5. Les actifs vont continuer à monter jusqu’ à la fin des temps puisque les banques centrales impriment de l’argent (85 milliards de dollars par mois aux USA).

6. Imprimer de l’argent crée de la richesse.

7. Les biens et services achetés avec de l’argent qui n’existe pas vont faire monter le PNB, ce qui est la seule chose qui compte.

8. Les services ou les biens produits par l’Etat ont une valeur morale supérieure à ceux produits par le secteur privé, comme la comparaison entre une infirmière et un trader dans une banque le prouve. Seule la notion « d’utilité sociale », mise en lumière par Staline et Lénine et reprise avec enthousiasme par M. Mélenchon, doit être retenue dans les choix à effectuer.
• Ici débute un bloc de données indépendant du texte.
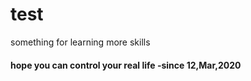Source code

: # test
something for learning more skills

#### hope you can control your real life -since 12,Mar,2020
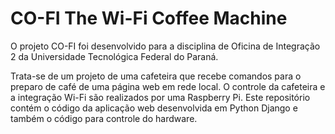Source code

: # CO-FI The Wi-Fi Coffee Machine

O projeto CO-FI foi desenvolvido para a disciplina de Oficina de Integração 2 da Universidade Tecnológica Federal do Paraná.

Trata-se de um projeto de uma cafeteira que recebe comandos para o preparo de café de uma página web em rede local. O controle da cafeteira e a integração Wi-Fi são realizados por uma Raspberry Pi. Este repositório contém o código da aplicação web desenvolvida em Python Django e também o código para controle do hardware.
Le président, dans sa dernière allocution télévisée, a fortement rappelé ces principes essentiels qui tous guident son action et j’en suis très heureux.

Le moindre doute n’est plus permis. La croissance va repartir et le chômage baisser.

Envisager le contraire serait se mettre en position d’hérétique, et tout le monde sait ce qui arrive à ces malfaisants quand une pensée unique domine une société. Ils sont brûlés en place publique. Donc je suis un nouveau croyant et demande mon admission dans la nouvelle Eglise, en confessant bien sûr toutes mes fautes passées, tout en murmurant “e pur si muove”.